* _WORK INSTRUCTIONS_
In the entries that follow, find the word "would" and report each line it is on.

* _SOURCE RECORDS_
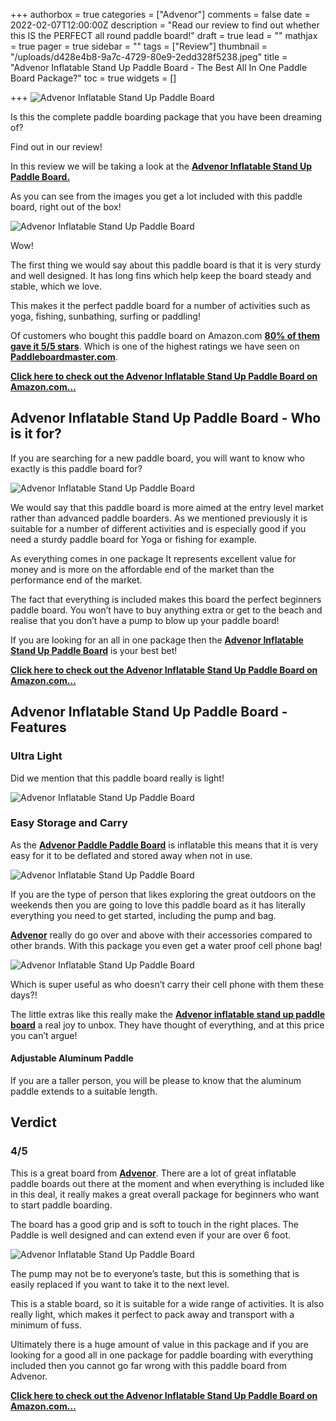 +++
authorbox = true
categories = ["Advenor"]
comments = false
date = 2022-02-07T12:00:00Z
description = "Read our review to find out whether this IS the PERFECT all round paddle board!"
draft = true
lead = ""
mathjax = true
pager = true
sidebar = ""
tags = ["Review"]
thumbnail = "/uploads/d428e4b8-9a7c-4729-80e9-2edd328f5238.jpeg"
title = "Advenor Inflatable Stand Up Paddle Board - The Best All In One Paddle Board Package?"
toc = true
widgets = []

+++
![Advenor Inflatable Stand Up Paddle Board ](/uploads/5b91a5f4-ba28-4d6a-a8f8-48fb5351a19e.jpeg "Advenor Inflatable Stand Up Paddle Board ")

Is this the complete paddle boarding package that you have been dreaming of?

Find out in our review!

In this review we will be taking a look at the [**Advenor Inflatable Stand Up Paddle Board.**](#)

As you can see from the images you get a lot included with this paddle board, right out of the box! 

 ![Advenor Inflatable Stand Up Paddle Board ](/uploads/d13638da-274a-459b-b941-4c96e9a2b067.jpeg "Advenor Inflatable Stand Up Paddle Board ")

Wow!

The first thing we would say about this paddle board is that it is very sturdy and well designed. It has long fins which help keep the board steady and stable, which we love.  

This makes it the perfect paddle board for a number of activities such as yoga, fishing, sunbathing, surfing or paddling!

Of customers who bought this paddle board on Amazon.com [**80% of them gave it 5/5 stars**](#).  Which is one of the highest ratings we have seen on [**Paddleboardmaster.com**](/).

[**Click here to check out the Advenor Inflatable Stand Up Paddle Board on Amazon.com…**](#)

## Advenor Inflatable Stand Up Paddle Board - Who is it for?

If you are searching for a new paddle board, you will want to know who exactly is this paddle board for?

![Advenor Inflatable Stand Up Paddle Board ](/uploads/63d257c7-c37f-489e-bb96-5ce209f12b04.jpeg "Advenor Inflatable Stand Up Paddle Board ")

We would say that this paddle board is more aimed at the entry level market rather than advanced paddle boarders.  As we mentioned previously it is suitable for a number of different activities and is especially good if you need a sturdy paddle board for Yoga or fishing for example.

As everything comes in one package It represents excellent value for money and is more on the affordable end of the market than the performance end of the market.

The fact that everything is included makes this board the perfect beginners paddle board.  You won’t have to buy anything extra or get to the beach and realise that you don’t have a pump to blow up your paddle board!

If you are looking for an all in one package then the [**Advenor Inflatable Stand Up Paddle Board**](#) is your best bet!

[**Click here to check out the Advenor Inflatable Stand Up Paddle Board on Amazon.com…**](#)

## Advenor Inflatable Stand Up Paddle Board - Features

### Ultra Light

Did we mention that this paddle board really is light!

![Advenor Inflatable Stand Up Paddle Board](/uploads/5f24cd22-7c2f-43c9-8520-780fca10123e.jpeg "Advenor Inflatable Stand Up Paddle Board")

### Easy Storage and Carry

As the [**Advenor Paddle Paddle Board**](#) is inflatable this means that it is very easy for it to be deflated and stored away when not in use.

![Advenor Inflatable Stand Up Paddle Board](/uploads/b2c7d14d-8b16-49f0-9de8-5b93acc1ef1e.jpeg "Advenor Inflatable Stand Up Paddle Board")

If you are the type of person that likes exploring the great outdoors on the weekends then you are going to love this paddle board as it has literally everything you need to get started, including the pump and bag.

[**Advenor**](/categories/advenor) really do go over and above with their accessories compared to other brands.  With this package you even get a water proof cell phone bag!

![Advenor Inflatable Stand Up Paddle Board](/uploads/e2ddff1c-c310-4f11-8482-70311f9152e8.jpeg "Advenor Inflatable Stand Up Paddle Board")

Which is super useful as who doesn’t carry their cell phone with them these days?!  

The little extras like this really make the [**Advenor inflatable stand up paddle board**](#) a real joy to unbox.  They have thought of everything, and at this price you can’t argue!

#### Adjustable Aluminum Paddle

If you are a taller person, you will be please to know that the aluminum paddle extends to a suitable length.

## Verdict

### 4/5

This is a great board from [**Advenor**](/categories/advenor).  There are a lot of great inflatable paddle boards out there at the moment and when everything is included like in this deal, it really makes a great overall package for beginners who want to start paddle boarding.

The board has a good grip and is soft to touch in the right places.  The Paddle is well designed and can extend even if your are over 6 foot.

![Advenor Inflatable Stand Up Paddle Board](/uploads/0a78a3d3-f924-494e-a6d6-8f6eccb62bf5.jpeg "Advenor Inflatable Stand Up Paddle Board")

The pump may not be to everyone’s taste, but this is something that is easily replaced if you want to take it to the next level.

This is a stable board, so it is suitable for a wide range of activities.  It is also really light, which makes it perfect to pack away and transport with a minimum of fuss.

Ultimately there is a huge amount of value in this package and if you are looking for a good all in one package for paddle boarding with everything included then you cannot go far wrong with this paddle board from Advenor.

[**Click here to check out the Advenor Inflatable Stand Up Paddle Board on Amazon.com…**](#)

==

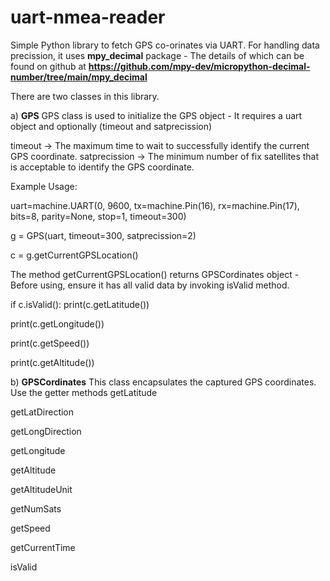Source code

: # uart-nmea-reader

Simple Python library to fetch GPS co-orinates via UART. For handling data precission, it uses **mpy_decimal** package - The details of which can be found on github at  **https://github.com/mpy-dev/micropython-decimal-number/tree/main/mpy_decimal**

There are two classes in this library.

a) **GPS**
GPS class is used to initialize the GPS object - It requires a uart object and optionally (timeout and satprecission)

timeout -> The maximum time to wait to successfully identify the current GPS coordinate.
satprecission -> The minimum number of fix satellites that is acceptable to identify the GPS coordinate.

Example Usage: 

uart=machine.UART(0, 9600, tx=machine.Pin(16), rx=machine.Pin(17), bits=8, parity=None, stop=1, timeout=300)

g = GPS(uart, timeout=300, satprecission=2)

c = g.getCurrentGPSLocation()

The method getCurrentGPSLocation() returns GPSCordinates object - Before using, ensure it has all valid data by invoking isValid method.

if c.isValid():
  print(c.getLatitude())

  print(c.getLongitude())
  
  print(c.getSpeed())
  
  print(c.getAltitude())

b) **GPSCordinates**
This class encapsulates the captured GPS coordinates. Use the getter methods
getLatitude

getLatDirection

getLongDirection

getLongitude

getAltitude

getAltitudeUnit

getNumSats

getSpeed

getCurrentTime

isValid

* _FINISHED EXERCISE_
The first thing we would say about this paddle board is that it is very sturdy and well designed. It has long fins which help keep the board steady and stable, which we love.  
We would say that this paddle board is more aimed at the entry level market rather than advanced paddle boarders.  As we mentioned previously it is suitable for a number of different activities and is especially good if you need a sturdy paddle board for Yoga or fishing for example.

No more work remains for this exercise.